### Dataset records
◆ ◆ ◆
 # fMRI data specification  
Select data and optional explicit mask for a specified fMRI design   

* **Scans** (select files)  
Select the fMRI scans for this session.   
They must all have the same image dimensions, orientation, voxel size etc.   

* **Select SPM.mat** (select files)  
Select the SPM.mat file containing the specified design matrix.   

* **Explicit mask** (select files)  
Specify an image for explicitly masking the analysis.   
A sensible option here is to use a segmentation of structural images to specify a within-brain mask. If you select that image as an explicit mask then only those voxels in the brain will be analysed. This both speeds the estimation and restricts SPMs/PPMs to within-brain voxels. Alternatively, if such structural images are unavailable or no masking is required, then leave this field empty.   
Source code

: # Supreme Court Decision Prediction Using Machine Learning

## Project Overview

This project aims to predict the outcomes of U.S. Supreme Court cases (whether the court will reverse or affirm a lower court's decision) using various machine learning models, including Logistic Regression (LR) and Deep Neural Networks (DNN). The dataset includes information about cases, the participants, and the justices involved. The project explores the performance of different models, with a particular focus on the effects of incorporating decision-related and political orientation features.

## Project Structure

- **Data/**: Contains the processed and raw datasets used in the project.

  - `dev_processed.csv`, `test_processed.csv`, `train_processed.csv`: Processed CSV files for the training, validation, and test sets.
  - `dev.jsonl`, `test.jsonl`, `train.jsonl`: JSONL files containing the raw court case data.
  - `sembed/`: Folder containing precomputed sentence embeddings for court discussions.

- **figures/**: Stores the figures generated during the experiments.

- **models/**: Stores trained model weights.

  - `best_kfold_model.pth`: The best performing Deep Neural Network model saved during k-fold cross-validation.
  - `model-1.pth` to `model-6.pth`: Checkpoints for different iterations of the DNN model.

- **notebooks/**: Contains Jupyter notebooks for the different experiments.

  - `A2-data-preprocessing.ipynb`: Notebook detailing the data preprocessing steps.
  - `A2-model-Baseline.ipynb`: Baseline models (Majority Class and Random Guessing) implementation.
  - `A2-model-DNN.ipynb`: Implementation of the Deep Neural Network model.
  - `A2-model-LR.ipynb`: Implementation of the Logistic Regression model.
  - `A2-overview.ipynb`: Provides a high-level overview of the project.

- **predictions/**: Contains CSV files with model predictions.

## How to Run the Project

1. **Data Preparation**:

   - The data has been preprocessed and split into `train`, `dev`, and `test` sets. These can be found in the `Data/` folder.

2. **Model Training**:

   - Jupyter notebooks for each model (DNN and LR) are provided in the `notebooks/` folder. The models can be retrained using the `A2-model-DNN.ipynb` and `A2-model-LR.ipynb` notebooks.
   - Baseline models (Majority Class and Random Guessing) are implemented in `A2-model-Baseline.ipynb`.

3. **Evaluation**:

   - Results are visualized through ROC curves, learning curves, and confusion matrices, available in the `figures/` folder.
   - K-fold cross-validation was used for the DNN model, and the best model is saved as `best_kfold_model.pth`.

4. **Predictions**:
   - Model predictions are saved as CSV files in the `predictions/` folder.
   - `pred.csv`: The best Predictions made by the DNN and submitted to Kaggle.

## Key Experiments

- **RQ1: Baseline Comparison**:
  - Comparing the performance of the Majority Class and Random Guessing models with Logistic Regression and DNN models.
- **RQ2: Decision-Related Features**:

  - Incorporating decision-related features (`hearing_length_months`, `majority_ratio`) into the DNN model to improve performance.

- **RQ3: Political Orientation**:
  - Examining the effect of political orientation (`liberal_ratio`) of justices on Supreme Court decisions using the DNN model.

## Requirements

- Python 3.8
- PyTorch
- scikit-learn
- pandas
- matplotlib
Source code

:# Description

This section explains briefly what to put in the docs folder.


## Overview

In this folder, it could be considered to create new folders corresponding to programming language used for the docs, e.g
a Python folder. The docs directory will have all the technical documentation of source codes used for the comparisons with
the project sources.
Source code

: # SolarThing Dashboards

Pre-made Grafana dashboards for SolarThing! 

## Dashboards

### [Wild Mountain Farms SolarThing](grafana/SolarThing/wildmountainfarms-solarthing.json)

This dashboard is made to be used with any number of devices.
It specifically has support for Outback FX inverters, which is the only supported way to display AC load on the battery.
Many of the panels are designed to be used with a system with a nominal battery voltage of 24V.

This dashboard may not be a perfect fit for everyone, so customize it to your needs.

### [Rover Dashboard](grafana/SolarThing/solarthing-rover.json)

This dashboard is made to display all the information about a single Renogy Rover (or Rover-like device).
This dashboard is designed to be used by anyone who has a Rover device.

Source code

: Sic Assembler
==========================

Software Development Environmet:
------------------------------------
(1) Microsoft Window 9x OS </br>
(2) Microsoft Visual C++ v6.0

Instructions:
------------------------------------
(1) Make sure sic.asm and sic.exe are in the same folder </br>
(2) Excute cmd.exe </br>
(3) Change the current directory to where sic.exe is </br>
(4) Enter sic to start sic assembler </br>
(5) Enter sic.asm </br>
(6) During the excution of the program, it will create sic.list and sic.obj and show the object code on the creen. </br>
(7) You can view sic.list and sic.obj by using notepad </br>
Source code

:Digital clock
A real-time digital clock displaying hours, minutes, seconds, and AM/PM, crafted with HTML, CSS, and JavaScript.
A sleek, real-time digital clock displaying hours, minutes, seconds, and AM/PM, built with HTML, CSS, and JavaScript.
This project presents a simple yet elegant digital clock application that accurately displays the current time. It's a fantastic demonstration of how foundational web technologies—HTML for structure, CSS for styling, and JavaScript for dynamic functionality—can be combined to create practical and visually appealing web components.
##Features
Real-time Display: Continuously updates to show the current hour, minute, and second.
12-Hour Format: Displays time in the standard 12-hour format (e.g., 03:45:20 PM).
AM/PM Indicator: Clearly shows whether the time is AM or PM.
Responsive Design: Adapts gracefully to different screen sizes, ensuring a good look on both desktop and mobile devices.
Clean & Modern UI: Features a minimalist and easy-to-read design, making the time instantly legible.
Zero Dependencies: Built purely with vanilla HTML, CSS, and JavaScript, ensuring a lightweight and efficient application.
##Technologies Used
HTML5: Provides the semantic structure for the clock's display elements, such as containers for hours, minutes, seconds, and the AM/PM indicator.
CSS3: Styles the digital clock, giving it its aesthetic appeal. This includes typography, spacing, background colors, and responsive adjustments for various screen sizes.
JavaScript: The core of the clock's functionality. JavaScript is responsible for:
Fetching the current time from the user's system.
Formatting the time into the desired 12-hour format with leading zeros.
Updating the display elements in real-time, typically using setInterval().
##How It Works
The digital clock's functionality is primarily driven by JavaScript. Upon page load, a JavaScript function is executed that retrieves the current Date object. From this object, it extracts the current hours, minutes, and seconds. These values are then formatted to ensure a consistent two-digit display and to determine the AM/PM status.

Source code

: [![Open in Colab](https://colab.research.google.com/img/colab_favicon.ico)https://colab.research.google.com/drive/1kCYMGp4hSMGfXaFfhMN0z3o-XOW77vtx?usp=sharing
◆ ◆ ◆
### What to work on
Sift through the entries and copy every line with "files".

### Expected answer
* **Scans** (select files)  
* **Select SPM.mat** (select files)  
* **Explicit mask** (select files)  
  - `dev_processed.csv`, `test_processed.csv`, `train_processed.csv`: Processed CSV files for the training, validation, and test sets.
  - `dev.jsonl`, `test.jsonl`, `train.jsonl`: JSONL files containing the raw court case data.
- **predictions/**: Contains CSV files with model predictions.
   - Model predictions are saved as CSV files in the `predictions/` folder.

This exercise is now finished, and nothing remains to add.